Task objective =>
Scan the entries below and return each line that contains "командной".

● ● ●

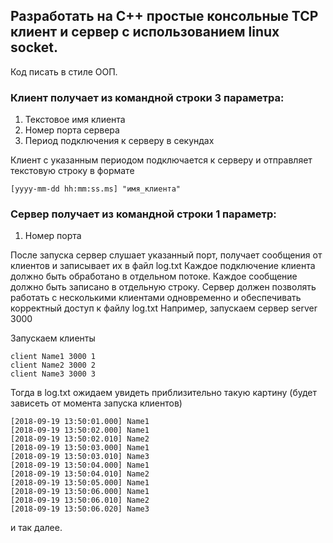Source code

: ## Разработать на С++ простые консольные TCP клиент и сервер с использованием linux socket.
Код писать в стиле ООП.
### Клиент получает из командной строки 3 параметра:
1) Текстовое имя клиента
2) Номер порта сервера
3) Период подключения к серверу в секундах

Клиент с указанным периодом подключается к серверу и отправляет текстовую строку в формате
```
[yyyy-mm-dd hh:mm:ss.ms] "имя_клиента"
```
### Сервер получает из командной строки 1 параметр:
1) Номер порта

После запуска сервер слушает указанный порт, получает сообщения от клиентов и записывает их в файл log.txt
Каждое подключение клиента должно быть обработано в отдельном потоке.
Каждое сообщение должно быть записано в отдельную строку.
Сервер должен позволять работать с несколькими клиентами одновременно и обеспечивать корректный доступ к файлу log.txt
Например, запускаем сервер
server 3000

Запускаем клиенты

```
client Name1 3000 1
client Name2 3000 2
client Name3 3000 3
```
Тогда в log.txt ожидаем увидеть приблизительно такую картину (будет зависеть от момента запуска клиентов)

```
[2018-09-19 13:50:01.000] Name1
[2018-09-19 13:50:02.000] Name1
[2018-09-19 13:50:02.010] Name2
[2018-09-19 13:50:03.000] Name1
[2018-09-19 13:50:03.010] Name3
[2018-09-19 13:50:04.000] Name1
[2018-09-19 13:50:04.010] Name2
[2018-09-19 13:50:05.000] Name1
[2018-09-19 13:50:06.000] Name1
[2018-09-19 13:50:06.010] Name2
[2018-09-19 13:50:06.020] Name3
```

и так далее.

● ● ●

Answer to this problem =>
### Клиент получает из командной строки 3 параметра:
### Сервер получает из командной строки 1 параметр:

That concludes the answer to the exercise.